Work required: Reproduce each entry exactly as it reads. Leave the images out.

Records:
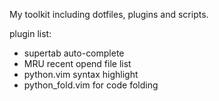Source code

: My toolkit including dotfiles, plugins and scripts.

plugin list:
* supertab 
    auto-complete
* MRU 
    recent opend file list
* python.vim 
    syntax highlight
* python_fold.vim 
    for code folding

Result below:
Source code

: My toolkit including dotfiles, plugins and scripts.

plugin list:
* supertab 
    auto-complete
* MRU 
    recent opend file list
* python.vim 
    syntax highlight
* python_fold.vim 
    for code folding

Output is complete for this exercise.